D3D12 also provides Bundles, and we can use bundles for recording works only once.
Then playback our bundles with command list.


Resource Binding in D3D12.

In D3D11, resource binding is almost done automatically. 
In D3D12, the resource binding is separated from management tasks.
This time, we need to sure the resources are going to be used by GPU are resident.
And we can't use the resources on CPU side that are used by GPU.

For accessing resources, Descriptors are proposed.
It's similar to a pointer, and point to both CPU/GPU address.
  • CPU Handles - Immediate use, such as copying resource.
  • GPU Handles - Not for immediate, used at GPU execution time.
With descriptors, we can access our resources efficiently.
We can even build a descriptor table for dynamic indexing our shader resources.

For example, we may want to use textures like this:

                 
Texture2D DiffuseMap[128] : register(t0);
SamplerState sampler_DiffuseMap;
uint _TexIndex;

float4 PS(v2f i)

{

     return DiffuseMap[_TexIndex].Sample(sampler_DiffuseMap, i.uv);

}
         


It is possible with D3D12.
In D3D11, dynamic indexing to shader resources is limited. Index can only be literal, and shader turns out some waterfall code for indexing shader resource view.

Dynamic indexing provides unprecedented flexibility and unlocks new rendering techniques.

CPU/GPU Synchronization

In D3D12, we need to synchronize CPU/GPU by our own.
D3D12 provides Fence for this.
We can synchronize CPU/GPU efficiently used with a ring buffer implementation.

In D3D11, synchronization is almost automatically. But it usually waits for all jobs done by GPU. Apparently it's not so efficient.

Powerful Indirect Drawing

It's basically an enhanced version of DrawInstancedIndirect/DrawIndexedInstancedIndirect.
With this technique, a million draw calls is possible.
By integrating draw calls into indirect argument buffer, the CPU overhead is reduced significantly.

But it seems only 32-bit index buffer can work properly now.
I posted a question on MSDN forum but still got no answer.

D3D12 in Unity

Before Unity 2017.3.0, we can only use DX12 in editor through command: -force-d3d12.
But it isn't a safe way. At the beginning, I create my demo with Unity 5.5. If I modify one code of CG shader and makes editor compile it, the Unity will crash.

After 2017.3.0, we can use DX12 with Unity editor. But it is still experimental.
Unity hasn't fully implement D3D12.
For example, the target level of CG shader still caps at 5.0. But native D3D12 supports Shader Model 5.1.

If we want to utilize D3D12 now, we must write native plugin interface.
With this interface, we can utilize native D3D12 rendering.

My demo needs to execute above Unity 2017.3.0. (It also provides 32-bit index buffer.
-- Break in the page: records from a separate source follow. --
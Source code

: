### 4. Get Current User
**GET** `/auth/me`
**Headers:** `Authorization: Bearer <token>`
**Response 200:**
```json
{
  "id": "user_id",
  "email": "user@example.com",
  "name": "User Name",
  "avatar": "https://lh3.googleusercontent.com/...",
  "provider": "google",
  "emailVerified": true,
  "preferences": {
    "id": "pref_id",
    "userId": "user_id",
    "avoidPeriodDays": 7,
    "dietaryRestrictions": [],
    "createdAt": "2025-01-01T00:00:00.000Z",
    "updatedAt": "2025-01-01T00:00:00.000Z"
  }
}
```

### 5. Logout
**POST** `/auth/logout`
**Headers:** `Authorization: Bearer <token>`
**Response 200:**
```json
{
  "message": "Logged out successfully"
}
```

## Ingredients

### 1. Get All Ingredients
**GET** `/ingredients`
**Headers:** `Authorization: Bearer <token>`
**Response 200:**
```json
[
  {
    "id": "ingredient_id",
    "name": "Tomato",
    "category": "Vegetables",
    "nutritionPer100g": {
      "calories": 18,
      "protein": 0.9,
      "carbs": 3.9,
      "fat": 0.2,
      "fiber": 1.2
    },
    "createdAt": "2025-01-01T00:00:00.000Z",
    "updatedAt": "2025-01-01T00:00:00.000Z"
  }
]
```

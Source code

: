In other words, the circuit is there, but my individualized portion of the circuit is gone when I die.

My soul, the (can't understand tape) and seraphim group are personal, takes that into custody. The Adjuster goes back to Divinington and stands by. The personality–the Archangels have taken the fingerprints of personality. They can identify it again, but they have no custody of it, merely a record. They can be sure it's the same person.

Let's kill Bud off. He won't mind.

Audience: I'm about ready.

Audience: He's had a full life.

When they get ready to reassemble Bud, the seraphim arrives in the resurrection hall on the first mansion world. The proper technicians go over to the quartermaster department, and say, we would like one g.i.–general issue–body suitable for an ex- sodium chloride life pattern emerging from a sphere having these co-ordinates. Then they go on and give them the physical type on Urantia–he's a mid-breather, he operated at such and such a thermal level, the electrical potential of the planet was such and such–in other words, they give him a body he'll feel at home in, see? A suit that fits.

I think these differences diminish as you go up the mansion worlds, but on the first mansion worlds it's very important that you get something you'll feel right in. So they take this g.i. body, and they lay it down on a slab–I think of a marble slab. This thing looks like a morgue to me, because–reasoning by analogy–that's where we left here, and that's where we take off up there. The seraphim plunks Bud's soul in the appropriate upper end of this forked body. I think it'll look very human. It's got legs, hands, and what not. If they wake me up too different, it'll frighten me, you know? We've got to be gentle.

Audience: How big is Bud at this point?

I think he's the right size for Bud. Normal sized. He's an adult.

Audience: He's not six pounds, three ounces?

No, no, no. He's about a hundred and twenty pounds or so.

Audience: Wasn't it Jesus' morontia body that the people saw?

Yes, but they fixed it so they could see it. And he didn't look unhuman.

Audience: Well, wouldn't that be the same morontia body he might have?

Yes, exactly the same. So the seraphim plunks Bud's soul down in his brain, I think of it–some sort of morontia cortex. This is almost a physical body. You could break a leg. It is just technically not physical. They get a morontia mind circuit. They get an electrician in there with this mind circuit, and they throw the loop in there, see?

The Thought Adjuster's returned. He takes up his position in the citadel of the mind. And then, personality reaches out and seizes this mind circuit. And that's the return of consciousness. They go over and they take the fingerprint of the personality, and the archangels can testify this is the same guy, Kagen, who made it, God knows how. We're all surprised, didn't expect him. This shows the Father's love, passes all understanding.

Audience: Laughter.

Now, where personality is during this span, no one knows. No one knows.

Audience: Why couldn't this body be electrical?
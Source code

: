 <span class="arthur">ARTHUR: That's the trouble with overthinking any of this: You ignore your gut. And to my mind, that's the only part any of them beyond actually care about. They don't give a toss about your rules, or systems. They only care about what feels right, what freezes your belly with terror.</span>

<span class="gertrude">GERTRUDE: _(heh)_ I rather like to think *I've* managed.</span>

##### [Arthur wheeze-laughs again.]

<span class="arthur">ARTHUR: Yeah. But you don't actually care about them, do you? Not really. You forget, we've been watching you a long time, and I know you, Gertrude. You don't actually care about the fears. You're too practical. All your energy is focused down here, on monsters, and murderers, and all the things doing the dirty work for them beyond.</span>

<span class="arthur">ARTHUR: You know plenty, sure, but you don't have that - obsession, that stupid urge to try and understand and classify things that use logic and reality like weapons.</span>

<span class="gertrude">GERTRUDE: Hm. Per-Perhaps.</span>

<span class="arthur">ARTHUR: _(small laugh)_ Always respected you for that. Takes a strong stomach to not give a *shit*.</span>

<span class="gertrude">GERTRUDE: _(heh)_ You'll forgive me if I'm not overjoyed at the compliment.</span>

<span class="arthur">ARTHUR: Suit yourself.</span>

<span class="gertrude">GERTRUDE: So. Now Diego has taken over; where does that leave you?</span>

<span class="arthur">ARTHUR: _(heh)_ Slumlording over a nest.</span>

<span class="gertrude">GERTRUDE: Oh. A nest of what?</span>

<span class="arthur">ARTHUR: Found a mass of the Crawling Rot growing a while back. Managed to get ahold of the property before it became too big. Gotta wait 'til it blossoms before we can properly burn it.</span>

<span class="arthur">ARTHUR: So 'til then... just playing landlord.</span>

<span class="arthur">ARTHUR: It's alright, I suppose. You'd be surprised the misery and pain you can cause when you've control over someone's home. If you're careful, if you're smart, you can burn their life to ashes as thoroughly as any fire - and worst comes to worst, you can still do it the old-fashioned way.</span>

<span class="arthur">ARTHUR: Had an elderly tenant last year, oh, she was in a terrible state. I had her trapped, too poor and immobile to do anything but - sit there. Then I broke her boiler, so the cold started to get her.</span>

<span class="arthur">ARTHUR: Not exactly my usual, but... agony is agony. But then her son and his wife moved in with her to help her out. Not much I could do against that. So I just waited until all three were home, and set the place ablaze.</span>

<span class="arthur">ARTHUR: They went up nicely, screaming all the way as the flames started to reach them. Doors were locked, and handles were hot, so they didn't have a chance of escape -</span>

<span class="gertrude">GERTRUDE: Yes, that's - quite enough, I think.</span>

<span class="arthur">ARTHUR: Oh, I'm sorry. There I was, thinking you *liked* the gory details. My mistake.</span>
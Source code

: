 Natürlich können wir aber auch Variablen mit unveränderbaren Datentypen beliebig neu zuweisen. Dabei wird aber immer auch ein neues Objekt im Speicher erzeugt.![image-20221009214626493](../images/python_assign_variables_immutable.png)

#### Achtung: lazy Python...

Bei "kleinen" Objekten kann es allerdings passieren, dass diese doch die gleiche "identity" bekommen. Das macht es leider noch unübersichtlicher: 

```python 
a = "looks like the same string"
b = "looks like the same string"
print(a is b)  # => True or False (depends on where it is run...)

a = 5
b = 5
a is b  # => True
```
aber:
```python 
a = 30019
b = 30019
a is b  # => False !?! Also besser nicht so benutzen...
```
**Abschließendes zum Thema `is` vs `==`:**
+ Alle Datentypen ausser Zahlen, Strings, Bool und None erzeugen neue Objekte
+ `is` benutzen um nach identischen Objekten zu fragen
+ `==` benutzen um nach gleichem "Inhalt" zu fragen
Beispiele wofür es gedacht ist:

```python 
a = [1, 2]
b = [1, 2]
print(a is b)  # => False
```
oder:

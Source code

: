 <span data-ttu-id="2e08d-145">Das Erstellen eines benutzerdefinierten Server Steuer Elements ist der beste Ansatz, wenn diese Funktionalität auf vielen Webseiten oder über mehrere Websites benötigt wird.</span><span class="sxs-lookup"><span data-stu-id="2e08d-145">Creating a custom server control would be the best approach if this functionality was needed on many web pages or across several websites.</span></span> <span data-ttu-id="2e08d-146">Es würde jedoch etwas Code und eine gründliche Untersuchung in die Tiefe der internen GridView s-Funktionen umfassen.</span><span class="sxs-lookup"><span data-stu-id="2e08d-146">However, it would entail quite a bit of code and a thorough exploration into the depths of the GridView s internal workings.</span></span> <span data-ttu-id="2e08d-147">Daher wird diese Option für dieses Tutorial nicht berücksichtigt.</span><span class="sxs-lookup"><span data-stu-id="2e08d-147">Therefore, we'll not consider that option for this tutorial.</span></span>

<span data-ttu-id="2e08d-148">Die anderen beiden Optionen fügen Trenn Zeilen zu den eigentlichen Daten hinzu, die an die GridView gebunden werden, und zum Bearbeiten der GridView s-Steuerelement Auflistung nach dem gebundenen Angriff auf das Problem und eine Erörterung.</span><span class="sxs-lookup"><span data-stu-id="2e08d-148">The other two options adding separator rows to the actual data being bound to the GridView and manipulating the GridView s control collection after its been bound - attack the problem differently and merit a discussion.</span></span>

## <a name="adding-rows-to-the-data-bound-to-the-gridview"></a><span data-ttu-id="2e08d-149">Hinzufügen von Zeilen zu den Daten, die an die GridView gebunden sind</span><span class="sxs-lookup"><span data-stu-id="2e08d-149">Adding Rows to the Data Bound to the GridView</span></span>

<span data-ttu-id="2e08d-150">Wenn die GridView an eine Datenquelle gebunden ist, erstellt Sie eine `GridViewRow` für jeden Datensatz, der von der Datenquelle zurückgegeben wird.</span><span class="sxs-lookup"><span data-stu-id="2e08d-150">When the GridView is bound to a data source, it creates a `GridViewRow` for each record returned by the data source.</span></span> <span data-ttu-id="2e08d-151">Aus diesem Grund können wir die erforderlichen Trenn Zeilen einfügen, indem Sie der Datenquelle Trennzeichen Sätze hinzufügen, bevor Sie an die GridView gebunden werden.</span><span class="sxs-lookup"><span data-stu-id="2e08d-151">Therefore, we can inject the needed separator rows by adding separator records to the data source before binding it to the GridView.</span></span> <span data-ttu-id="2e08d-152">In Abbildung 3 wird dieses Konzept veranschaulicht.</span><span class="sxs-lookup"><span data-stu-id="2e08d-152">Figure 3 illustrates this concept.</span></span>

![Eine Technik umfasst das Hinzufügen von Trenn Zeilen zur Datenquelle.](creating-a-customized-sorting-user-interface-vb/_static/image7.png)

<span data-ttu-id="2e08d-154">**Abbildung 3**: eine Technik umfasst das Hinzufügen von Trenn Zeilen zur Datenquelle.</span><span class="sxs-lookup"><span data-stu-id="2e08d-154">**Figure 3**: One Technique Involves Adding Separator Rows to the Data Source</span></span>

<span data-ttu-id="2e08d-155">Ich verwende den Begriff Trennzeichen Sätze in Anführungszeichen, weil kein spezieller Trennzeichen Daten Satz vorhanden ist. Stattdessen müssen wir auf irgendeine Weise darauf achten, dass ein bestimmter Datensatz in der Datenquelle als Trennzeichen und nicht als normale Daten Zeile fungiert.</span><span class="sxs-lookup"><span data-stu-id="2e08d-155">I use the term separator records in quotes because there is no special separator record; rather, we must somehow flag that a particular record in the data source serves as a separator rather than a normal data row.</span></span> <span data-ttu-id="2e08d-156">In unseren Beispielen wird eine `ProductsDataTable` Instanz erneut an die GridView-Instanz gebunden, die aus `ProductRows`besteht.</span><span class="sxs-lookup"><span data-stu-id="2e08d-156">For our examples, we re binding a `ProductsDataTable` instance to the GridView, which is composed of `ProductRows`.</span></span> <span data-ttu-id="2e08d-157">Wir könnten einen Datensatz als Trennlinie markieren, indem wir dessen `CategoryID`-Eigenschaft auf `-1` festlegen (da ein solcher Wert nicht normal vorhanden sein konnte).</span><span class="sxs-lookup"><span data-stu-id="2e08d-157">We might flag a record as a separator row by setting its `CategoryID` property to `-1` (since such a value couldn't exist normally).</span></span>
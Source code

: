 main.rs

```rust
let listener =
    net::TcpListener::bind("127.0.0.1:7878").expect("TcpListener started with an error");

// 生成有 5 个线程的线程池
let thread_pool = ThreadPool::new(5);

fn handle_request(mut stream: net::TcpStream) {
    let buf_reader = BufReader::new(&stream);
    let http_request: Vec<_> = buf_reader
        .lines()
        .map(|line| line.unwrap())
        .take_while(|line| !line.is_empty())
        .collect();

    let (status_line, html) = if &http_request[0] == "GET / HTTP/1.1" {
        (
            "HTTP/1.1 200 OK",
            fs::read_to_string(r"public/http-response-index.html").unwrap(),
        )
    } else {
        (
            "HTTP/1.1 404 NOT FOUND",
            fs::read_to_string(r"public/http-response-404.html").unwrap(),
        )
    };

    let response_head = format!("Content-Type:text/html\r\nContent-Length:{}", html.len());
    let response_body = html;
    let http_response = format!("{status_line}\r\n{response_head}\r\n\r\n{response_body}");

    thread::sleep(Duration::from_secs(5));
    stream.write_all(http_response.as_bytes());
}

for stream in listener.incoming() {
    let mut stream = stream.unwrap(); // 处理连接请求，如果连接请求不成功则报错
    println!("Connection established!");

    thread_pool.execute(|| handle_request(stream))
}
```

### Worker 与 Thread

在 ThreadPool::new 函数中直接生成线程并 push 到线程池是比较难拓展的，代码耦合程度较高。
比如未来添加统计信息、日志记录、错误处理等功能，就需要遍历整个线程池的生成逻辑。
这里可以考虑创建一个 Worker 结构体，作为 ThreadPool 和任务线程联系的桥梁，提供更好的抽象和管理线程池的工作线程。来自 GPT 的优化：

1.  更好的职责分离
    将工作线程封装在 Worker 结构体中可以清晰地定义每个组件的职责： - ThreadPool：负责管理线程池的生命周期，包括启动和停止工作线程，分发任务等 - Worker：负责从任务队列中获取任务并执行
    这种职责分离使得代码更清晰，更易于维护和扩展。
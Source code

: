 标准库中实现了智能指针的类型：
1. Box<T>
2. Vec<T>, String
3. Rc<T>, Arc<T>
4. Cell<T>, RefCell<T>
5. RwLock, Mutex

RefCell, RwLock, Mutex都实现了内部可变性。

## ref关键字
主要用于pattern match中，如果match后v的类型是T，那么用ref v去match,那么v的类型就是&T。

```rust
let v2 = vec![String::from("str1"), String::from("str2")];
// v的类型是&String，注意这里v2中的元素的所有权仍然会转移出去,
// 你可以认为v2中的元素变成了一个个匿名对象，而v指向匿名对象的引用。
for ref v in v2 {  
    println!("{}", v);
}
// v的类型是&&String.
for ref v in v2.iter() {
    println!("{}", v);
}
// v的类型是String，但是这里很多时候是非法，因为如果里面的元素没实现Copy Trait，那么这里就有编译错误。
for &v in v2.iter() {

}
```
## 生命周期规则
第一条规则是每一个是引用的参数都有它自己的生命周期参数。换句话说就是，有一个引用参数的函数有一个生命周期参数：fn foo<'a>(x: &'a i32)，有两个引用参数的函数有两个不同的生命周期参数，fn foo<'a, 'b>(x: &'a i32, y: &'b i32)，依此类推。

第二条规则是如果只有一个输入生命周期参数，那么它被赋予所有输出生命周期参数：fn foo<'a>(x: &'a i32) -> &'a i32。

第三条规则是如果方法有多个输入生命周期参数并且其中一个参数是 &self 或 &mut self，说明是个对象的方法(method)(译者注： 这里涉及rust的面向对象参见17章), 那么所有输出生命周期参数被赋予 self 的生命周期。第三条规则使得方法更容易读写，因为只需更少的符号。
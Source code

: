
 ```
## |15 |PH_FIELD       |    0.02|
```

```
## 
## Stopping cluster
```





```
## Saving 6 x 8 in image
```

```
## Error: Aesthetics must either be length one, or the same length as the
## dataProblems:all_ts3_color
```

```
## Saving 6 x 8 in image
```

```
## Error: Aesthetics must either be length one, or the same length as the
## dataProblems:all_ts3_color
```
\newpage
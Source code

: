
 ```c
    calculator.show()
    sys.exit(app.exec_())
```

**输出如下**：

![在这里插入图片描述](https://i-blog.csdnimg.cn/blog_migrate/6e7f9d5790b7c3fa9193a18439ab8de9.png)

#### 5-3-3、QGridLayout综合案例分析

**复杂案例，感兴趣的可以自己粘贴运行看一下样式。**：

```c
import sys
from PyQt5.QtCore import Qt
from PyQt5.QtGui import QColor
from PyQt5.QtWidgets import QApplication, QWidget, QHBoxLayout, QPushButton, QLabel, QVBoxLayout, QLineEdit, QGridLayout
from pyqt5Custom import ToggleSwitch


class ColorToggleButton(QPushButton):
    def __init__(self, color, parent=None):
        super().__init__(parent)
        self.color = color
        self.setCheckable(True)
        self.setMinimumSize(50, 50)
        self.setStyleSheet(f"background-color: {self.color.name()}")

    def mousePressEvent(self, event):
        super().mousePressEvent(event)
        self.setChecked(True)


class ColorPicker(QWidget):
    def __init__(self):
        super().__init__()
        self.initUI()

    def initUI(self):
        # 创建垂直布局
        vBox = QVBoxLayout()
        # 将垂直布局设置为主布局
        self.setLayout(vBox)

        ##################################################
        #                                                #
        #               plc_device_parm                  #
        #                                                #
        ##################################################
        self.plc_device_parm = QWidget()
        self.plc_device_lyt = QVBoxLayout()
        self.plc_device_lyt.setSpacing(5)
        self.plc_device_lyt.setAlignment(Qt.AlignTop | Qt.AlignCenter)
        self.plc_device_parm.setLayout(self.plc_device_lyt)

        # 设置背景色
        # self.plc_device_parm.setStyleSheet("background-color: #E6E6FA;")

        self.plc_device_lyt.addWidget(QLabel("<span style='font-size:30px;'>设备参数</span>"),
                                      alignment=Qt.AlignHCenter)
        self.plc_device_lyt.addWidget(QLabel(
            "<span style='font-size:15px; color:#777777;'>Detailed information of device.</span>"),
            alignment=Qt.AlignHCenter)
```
I need this for indirect drawing.)

Summary

D3D12 provides more controls to the rendering pipeline. But also increase the complexity of development. It's recommended to use D3D12 if you are skilled with D3D11.

D3D12 is aim for reducing CPU overhead. If your project isn't CPU-bound, put into D3D12 won't have a significant change.

Last, there are some games implemented with D3D12.
Not all developers done well with D3D12. (Some games even perform worse than D3D11).
And some of these game done well and are impressive. (For example, Gear of Wars 4)

Since D3D12 is a huge change, developers need to cost some times for optimizing it. (Also the Vulkan).
I'm looking forward to the development of new APIs, one day we can enjoy more impressive games!

Project is available on my github:
https://github.com/SquallLiu99/Async-Shadow-Mapping